So, as far as I was able to understand, if the TPM chip is enabled on the BIOS I will have hardware level encryption for the nvme disk. I could also user dm-crypt the encrypt the disk on a software level as well, to have an extra level of security.

Will any of these setups have any impact on the disk I/O’s performance?

If I encrypt the 970 Pro with dm-crypt, will I be using it’s built in OPAL 2.0 hardware encryption?

The encryption is all done on-disk for OPAL. There is a shadow MBR that may contain an authentication app, as well a multiple zones w/different keys.

So, as far as I was able to understand, if the TPM chip is enabled on the BIOS I will have hardware level encryption for the nvme disk.

A TPM can act as a hardware password (it can also monitor the boot process, and only unlock secrets if it proceeds as expected.)

But a TPM is not a requirement of OPAL itself.

Bitlocker is actually pretty versitile, it can use a text password on opal, or software encryption on top of secureboot.
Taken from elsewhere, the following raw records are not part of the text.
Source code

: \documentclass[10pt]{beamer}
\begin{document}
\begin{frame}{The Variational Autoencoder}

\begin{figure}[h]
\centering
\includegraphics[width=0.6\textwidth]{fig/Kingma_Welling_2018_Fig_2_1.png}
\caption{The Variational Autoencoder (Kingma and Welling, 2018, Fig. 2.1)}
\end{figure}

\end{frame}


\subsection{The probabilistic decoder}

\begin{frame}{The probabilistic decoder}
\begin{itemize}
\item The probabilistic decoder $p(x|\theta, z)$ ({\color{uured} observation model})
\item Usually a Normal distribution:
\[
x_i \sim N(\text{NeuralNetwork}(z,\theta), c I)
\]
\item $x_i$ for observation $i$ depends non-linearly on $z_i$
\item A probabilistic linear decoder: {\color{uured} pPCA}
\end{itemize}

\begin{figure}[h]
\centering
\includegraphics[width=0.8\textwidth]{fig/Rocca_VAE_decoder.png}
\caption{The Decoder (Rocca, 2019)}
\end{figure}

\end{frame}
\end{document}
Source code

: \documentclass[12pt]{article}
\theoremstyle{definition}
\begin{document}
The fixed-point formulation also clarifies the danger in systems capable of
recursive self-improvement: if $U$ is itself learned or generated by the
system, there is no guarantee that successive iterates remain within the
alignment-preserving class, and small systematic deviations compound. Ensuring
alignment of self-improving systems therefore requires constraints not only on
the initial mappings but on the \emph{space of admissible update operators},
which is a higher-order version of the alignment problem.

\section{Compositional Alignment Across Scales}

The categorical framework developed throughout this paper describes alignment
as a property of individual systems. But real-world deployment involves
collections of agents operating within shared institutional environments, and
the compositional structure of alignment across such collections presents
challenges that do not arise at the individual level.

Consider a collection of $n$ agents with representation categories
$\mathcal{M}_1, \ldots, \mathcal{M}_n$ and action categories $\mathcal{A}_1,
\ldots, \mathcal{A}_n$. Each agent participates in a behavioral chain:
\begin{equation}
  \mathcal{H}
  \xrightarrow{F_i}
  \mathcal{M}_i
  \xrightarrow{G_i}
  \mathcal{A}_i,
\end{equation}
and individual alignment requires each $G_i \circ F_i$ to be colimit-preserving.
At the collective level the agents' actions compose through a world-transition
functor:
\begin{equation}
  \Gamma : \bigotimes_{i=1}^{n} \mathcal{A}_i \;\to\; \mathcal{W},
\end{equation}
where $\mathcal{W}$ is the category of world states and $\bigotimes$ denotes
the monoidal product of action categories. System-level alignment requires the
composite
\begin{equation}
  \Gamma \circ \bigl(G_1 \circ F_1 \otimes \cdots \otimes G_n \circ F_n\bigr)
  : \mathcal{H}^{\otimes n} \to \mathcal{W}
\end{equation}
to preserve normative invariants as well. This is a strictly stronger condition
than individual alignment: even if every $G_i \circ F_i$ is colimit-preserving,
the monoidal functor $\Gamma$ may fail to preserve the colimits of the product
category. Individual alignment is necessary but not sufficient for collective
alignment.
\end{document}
It’s not neccessarily doing the same thing in all cases.

I could also user dm-crypt the encrypt the disk on a software level as well, to have an extra level of security.

The thing about OPAL is, once the drive is unlocked, it’s unlocked until power is removed. If an attacker can pull the drive without killing power, or chainboot into another OS, they get the data in the plain.

Also you have to trust the hardware vendor to get it right the first time (honesly who ever wants to update the firmware of a disk with live data). Also many self-encrypting drives are out there with some level of vulnerability due to improper implementations.

And with dm-crypt it is possible to steal keys via a kernel exploit. This dual layer may prevent some attacks, but not really needed for basic data protection and compliance.

It’s also possible to link your dm-crypt setup to the TPM.

Will any of these setups have any impact on the disk I/O’s performance?

If I encrypt the 970 Pro with dm-crypt, will I be using it’s built in OPAL 2.0 hardware encryption?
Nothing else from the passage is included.